Hello again,
What does help us to survive when everything else seems to fall apart? What can we hold on to when we are totally on our own?
In this 3rd part of my story, I will tell you how music saved my life at a very special time.
It was the mid-80s, and I seized the chance to escape the Iraq/Iran war as a teenager. I'll spare you the challenges of how it all worked, but finally, I landed in Frankfurt in West Germany. My first impression of Germany was the giant-sized posters of two naked, sun-baked Beate Uhse models smiling at me with their fake whitened smiles and boobs as big as their heads hanging at the exit of the arrival!
My sister Noshin was the only family member I had here. She had left Iran a few months earlier because life as a young woman was already, in that short period after the revolution, not giving her the opportunity to thrive. She couldn't go to university as a woman because the Ayatollahs had closed it. She found a job but had problems with the company, as they didn't like her style. It was obviously not Islamic enough for that company. After she got arrested a few times because of her clothing style, she knew it was time to leave.
A few weeks after my arrival, we had a shared flat, and a new cycle of life started for me.
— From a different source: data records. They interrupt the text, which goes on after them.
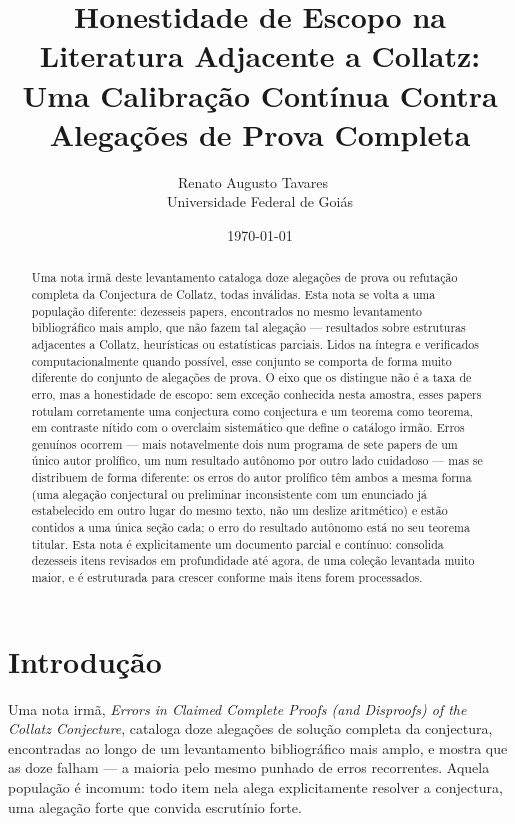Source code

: \documentclass[11pt]{article}
\title{Honestidade de Escopo na Literatura Adjacente a Collatz:\\
Uma Calibração Contínua Contra Alegações de Prova Completa}
\author{Renato Augusto Tavares~{\small\href{mailto:dr.renatotavares@gmail.com}{\textcolor{black}{\faEnvelope}}}~\orcidlink{0009-0002-0196-3311}\\
\normalsize Universidade Federal de Goiás}
\date{\today}
\begin{document}
\maketitle

\begin{abstract}
Uma nota irmã deste levantamento cataloga doze alegações de prova ou
refutação completa da Conjectura de Collatz, todas inválidas. Esta nota
se volta a uma população diferente: dezesseis papers, encontrados no
mesmo levantamento bibliográfico mais amplo, que não fazem tal alegação
--- resultados sobre estruturas adjacentes a Collatz, heurísticas ou
estatísticas parciais. Lidos na íntegra e verificados computacionalmente
quando possível, esse conjunto se comporta de forma muito diferente do
conjunto de alegações de prova. O eixo que os distingue não é a taxa de
erro, mas a honestidade de escopo: sem exceção conhecida nesta amostra,
esses papers rotulam corretamente uma conjectura como conjectura e um
teorema como teorema, em contraste nítido com o overclaim sistemático
que define o catálogo irmão. Erros genuínos ocorrem --- mais
notavelmente dois num programa de sete papers de um único autor
prolífico, um num resultado
autônomo por outro lado cuidadoso --- mas se distribuem de forma
diferente: os erros do autor prolífico têm ambos a mesma forma (uma
alegação conjectural ou preliminar inconsistente com um enunciado já
estabelecido em outro lugar do mesmo texto, não um deslize aritmético)
e estão contidos a uma única seção cada; o erro do resultado autônomo
está no seu teorema titular. Esta nota é
explicitamente um documento parcial e contínuo: consolida dezesseis
itens revisados em profundidade até agora, de uma coleção levantada
muito maior, e é estruturada para crescer conforme mais itens forem
processados.
\end{abstract}

\section{Introdução}
\label{sec:intro}

Uma nota irmã, \emph{Errors in Claimed Complete Proofs (and Disproofs)
of the Collatz Conjecture}, cataloga doze alegações de solução completa
da conjectura, encontradas ao longo de um levantamento bibliográfico
mais amplo, e mostra que as doze falham --- a maioria pelo mesmo
punhado de erros recorrentes. Aquela população é incomum: todo item
nela alega explicitamente resolver a conjectura, uma alegação forte que
convida escrutínio forte.
\end{document}
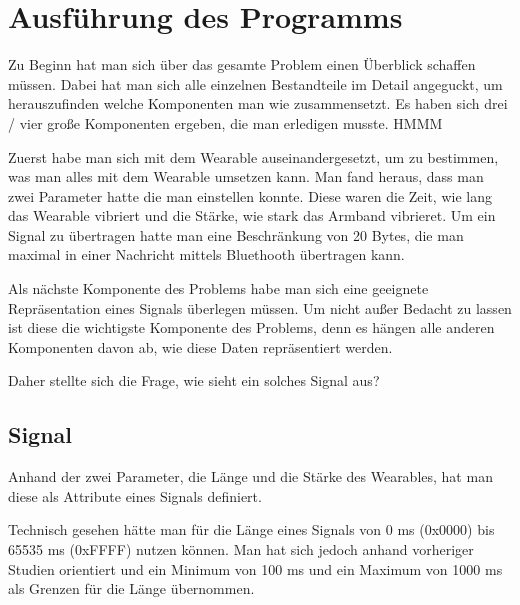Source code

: 
\section{Ausf{\"u}hrung des Programms}
\label{ch:Entwurf:sec:Ausf{\"u}hrung des Programms}

Zu Beginn hat man sich {\"u}ber das gesamte Problem einen {\"U}berblick schaffen m{\"u}ssen.
Dabei hat man sich alle einzelnen Bestandteile im Detail angeguckt, um herauszufinden welche Komponenten man wie zusammensetzt. 
Es haben sich drei / vier gro{\ss}e Komponenten ergeben, die man erledigen musste. HMMM 

Zuerst habe man sich mit dem Wearable auseinandergesetzt, um zu bestimmen, was man alles mit dem Wearable umsetzen kann.
Man fand heraus, dass man zwei Parameter hatte die man einstellen konnte. Diese waren die Zeit, wie lang das Wearable vibriert und die St{\"a}rke, wie stark das Armband vibrieret.
Um ein Signal zu {\"u}bertragen hatte man eine Beschr{\"a}nkung von 20 Bytes, die man maximal in einer Nachricht mittels Bluethooth {\"u}bertragen kann.

Als n{\"a}chste Komponente des Problems habe man sich eine geeignete Repr{\"a}sentation eines Signals {\"u}berlegen m{\"u}ssen. Um nicht au{\ss}er Bedacht zu lassen ist diese die wichtigste Komponente des Problems, denn es h{\"a}ngen alle anderen Komponenten davon ab, wie diese Daten repr{\"a}sentiert werden. 

Daher stellte sich die Frage, wie sieht ein solches Signal aus?

\subsection{Signal}

Anhand der zwei Parameter, die L{\"a}nge und die St{\"a}rke des Wearables, hat man diese als Attribute eines Signals definiert.  

Technisch gesehen h{\"a}tte man f{\"u}r die L{\"a}nge eines Signals von 0 ms (0x0000) bis 65535 ms (0xFFFF) nutzen k{\"o}nnen. 
Man hat sich jedoch anhand vorheriger Studien \cite{pescara2016ruttelflug} orientiert und ein Minimum von 100 ms und ein Maximum von 1000 ms als Grenzen f{\"u}r die L{\"a}nge {\"u}bernommen.


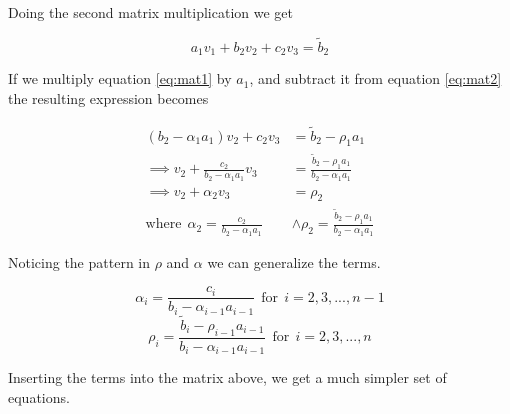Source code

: \documentclass[reprint, english,notitlepage]{revtex4-1}  %
\begin{document}
Doing the second matrix multiplication we get

\begin{equation}
	a_1 v_1 + b_2 v_2 + c_2 v_3 = \tilde{b}_2
	\label{eq:mat2}
\end{equation}

If we multiply equation \ref{eq:mat1} by $a_1$, and subtract it from equation \ref{eq:mat2} the resulting expression becomes

\begin{align*}
	(b_2 - \alpha_1 a_1) v_2 + c_2 v_3 &= \tilde{b}_2 - \rho_1 a_1 \\
	\implies v_2 + \frac{c_2}{b_2 - \alpha_1 a_1}v_3 &= \frac{\tilde{b}_2 - \rho_1 a_1}{b_2 - \alpha_1 a_1} \\
	\implies v_2 + \alpha_2 v_3 &= \rho_2 \\
	\text{where}\ \ \alpha_2 = \frac{c_2}{b_2 - \alpha_1 a_1} &\wedge \rho_2 = \frac{\tilde{b}_2 - \rho_1 a_1}{b_2 - \alpha_1 a_1}
\end{align*}

Noticing the pattern in $\rho$ and $\alpha$ we can generalize the terms.

\begin{equation}
	\alpha_i = \frac{c_i}{b_i - \alpha_{i-1}a_{i-1}} \ \ \text{for} \ \ i = 2, 3, ..., n-1
	\label{eq:alpha}
\end{equation}
\begin{equation}
	\rho_i = \frac{\tilde{b}_{i} - \rho_{i-1} a_{i-1}}{b_{i} - \alpha_{i-1} a_{i-1}}\ \ \text{for} \ \ i = 2, 3, ..., n
	\label{eq:rho}
\end{equation}

Inserting the terms into the matrix above, we get a much simpler set of equations.
\end{document}

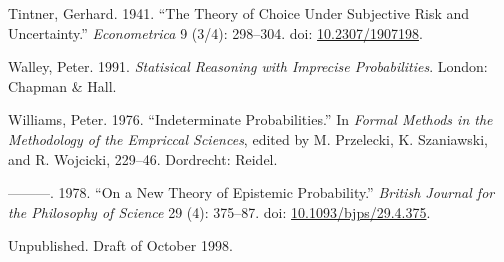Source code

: \documentclass[
  10pt,
  letterpaper,
  DIV=11,
  numbers=noendperiod,
  twoside]{scrartcl}
\newlength{\cslhangindent}
\newenvironment{CSLReferences}[2] %
 {\begin{list}{}{%
  \setlength{\itemindent}{0pt}
  \setlength{\leftmargin}{0pt}
  \setlength{\parsep}{0pt}
  \ifodd #1
   \setlength{\leftmargin}{\cslhangindent}
   \setlength{\itemindent}{-1\cslhangindent}
  \fi
  \setlength{\itemsep}{#2\baselineskip}}}
 {\end{list}}
\begin{document}
\begin{CSLReferences}{1}{0}
Tintner, Gerhard. 1941. {``The Theory of Choice Under Subjective Risk
and Uncertainty.''} \emph{Econometrica} 9 (3/4): 298--304. doi:
\href{https://doi.org/10.2307/1907198}{10.2307/1907198}.

Walley, Peter. 1991. \emph{Statisical Reasoning with Imprecise
Probabilities}. London: Chapman \& Hall.

Williams, Peter. 1976. {``Indeterminate Probabilities.''} In
\emph{Formal Methods in the Methodology of the Empriccal Sciences},
edited by M. Przelecki, K. Szaniawski, and R. Wojcicki, 229--46.
Dordrecht: Reidel.

---------. 1978. {``On a New Theory of Epistemic Probability.''}
\emph{British Journal for the Philosophy of Science} 29 (4): 375--87.
doi:
\href{https://doi.org/10.1093/bjps/29.4.375}{10.1093/bjps/29.4.375}.

\end{CSLReferences}



\noindent Unpublished. Draft of October 1998.
\end{document}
While I was amazed by all the green in Germany – we lived close to a little forest – everything else was kind of grey, and I felt really disconnected throughout the first year.
I didn’t speak the language, I didn’t have friends, and the school they put us refugees in was the lowest form of education (they call it “Hauptschule” in Germany), so finding new German friends seemed kind of impossible to me.
Yet, one really great thing in Germany was all the music coming out of the speakers at every radio station you chose!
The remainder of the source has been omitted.